Posiadający włosko-marokańskie korzenie zawodnik od początku tego sezonu trenuje z pierwszym zespołem Milanu. Jego umiejętności zostały dostrzeżone przez szkoleniowca włoskiego klubu Filippo Inzaghiego, który już pięciokrotnie włączał 16-latka do kadry meczowej. Niestety, do tej pory nie doczekał się on występu w barwach zespołu z San Siro. Niewykluczone, że młody ofensywny pomocnik nie zdąży zaliczyć seniorskiego debiutu w drużynie „Rossonerich”, ponieważ zainteresowanie jego osobą wyraża Real Madryt.
„Marca” twierdzi, że Hachim Mastour od razu wpadł w oko skautów „Królewskich”, ponieważ wyróżnia się „wspaniałą pracą nóg, siłą, dryblingiem i bardzo dobrym uderzeniem”. Zainteresowanie „złotym dzieckiem” z Mediolanu w zeszłym roku wyrażała również FC Barcelona, jednakże Adriano Galliani ostudził zapędy katalońskiego klubu i jasno dał do zrozumienia, że jego perełka nie opuści Mediolanu.

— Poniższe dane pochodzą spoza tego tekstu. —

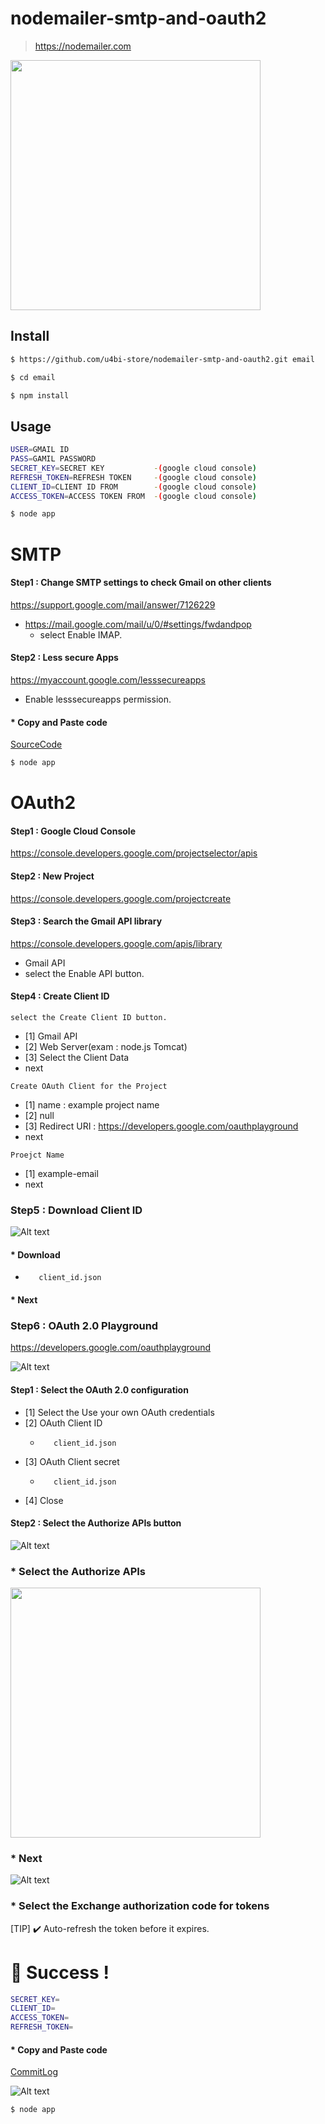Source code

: # nodemailer-smtp-and-oauth2

> https://nodemailer.com

<img width="400" src="assets/_0.png">

## Install

```bash
$ https://github.com/u4bi-store/nodemailer-smtp-and-oauth2.git email
```

```bash
$ cd email
```

```bash
$ npm install
```

## Usage

```bash
USER=GMAIL ID
PASS=GAMIL PASSWORD
SECRET_KEY=SECRET KEY           -(google cloud console)
REFRESH_TOKEN=REFRESH TOKEN     -(google cloud console)
CLIENT_ID=CLIENT ID FROM        -(google cloud console)
ACCESS_TOKEN=ACCESS TOKEN FROM  -(google cloud console)
```

```bash
$ node app
```

# SMTP

#### Step1 : Change SMTP settings to check Gmail on other clients
https://support.google.com/mail/answer/7126229
- https://mail.google.com/mail/u/0/#settings/fwdandpop
  - select Enable IMAP.

#### Step2 : Less secure Apps

https://myaccount.google.com/lesssecureapps
- Enable lesssecureapps permission.

#### * Copy and Paste code
[SourceCode](https://github.com/u4bi-store/nodemailer-smtp-and-oauth2/blob/28e45cfef8731157f18c881a94daff1e2ade69df/app.js)

```bash
$ node app
```

# OAuth2

#### Step1 : Google Cloud Console
https://console.developers.google.com/projectselector/apis

#### Step2 : New Project
https://console.developers.google.com/projectcreate

#### Step3 : Search the Gmail API library
https://console.developers.google.com/apis/library
- Gmail API
- select the Enable API button.

#### Step4 : Create Client ID
`select the Create Client ID button.`
* [1] Gmail API
* [2] Web Server(exam : node.js Tomcat)
* [3] Select the Client Data
* next

`Create OAuth Client for the Project`
* [1] name : example project name
* [2] null
* [3] Redirect URI : https://developers.google.com/oauthplayground
* next

`Proejct Name`
* [1] example-email
* next

### Step5 : Download Client ID

![Alt text](assets/_1.png)

#### * Download
  -        client_id.json
#### * Next

### Step6 : OAuth 2.0 Playground
https://developers.google.com/oauthplayground

![Alt text](assets/_2.png)

#### Step1 : Select the OAuth 2.0 configuration
* [1] Select the Use your own OAuth credentials
* [2] OAuth Client ID
  -        client_id.json
* [3] OAuth Client secret
  -        client_id.json
* [4] Close

#### Step2 : Select the Authorize APIs button

![Alt text](assets/_3.png)

### * Select the Authorize APIs

<img width="400" src="assets/_4.png">

### * Next

![Alt text](assets/_5.png)

### * Select the Exchange authorization code for tokens
[TIP] ✔️ Auto-refresh the token before it expires.

# 🦁 Success !

```bash
SECRET_KEY=
CLIENT_ID=
ACCESS_TOKEN=
REFRESH_TOKEN=
```

#### * Copy and Paste code
[CommitLog](https://github.com/u4bi-store/nodemailer-smtp-and-oauth2/commit/8eecba7be4e32677eee0a17ce7eca843bf8f7fe7)

![Alt text](assets/_6.png)

```bash
$ node app
```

„Królewscy” w czasie zimowego okna transferowego stawiają na transfery, które mają przynieść klubowi pociechę w następnych sezonach. Do Madrytu trafili już Marco Asensio z Mallorki, Lucas Silva z Cruzeiro oraz Martin Ødegaard z norweskiego Strømsgodset, który jest uważany za jednego z najzdolniejszych zawodników młodego pokolenia w Europie.